Source texts of formatted documents ->
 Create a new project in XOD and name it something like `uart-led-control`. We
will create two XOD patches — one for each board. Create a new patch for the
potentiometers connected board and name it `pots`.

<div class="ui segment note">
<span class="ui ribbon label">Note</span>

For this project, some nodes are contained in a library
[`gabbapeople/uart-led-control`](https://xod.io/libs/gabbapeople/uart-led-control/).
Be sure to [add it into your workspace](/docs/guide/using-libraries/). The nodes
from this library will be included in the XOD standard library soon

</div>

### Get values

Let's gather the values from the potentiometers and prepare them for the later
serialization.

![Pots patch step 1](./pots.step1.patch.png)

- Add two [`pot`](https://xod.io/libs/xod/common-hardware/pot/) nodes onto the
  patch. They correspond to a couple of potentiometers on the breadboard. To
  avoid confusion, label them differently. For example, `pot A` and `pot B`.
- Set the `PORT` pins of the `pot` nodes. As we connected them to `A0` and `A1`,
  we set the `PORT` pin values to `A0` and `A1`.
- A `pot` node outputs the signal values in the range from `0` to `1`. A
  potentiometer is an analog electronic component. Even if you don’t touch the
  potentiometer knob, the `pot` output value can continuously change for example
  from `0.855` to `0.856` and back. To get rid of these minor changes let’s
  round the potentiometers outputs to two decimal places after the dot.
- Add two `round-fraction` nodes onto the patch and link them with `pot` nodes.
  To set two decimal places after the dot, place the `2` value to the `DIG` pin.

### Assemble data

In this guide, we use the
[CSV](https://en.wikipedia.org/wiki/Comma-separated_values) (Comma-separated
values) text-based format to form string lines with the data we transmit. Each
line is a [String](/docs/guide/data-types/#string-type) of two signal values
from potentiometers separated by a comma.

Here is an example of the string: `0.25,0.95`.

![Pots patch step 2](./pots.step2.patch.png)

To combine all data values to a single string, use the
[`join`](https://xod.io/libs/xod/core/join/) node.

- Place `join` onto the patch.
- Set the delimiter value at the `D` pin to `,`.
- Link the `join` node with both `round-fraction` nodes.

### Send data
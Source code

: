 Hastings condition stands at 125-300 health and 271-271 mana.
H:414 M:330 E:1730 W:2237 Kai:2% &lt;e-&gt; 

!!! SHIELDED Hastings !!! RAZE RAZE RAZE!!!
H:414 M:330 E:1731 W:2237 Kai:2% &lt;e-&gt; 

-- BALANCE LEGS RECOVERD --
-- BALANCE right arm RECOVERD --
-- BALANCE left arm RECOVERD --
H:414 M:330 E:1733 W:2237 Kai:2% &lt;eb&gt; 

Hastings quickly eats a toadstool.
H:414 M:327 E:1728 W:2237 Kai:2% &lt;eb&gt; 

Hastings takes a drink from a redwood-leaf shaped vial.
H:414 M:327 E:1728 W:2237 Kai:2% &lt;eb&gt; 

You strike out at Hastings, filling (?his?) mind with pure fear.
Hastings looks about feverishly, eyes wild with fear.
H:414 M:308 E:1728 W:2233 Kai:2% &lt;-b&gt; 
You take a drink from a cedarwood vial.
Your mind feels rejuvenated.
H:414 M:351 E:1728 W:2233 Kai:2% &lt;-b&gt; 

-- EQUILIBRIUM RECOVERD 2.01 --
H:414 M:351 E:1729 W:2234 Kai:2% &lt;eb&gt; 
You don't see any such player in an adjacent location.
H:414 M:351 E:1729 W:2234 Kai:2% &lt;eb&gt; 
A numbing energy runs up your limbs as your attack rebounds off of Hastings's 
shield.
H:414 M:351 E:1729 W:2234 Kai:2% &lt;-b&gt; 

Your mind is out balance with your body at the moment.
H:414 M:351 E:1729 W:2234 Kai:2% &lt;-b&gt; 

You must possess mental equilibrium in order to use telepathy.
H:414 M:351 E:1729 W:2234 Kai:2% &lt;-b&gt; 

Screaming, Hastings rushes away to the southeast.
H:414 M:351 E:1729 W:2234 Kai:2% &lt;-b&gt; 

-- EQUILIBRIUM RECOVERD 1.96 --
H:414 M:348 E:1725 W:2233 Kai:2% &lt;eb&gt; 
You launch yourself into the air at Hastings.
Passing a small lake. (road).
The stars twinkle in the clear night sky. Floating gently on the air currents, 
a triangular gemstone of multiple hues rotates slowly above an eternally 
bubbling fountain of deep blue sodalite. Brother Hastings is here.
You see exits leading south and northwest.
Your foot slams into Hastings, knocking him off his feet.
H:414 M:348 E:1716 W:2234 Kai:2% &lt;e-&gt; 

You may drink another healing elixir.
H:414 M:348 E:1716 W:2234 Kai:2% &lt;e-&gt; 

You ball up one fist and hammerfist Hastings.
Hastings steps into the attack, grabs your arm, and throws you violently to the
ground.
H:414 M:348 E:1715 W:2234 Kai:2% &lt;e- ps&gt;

Task brief -> Go through the records above and copy every line holding the word "drink".

Task result ->
Hastings takes a drink from a redwood-leaf shaped vial.
You take a drink from a cedarwood vial.
You may drink another healing elixir.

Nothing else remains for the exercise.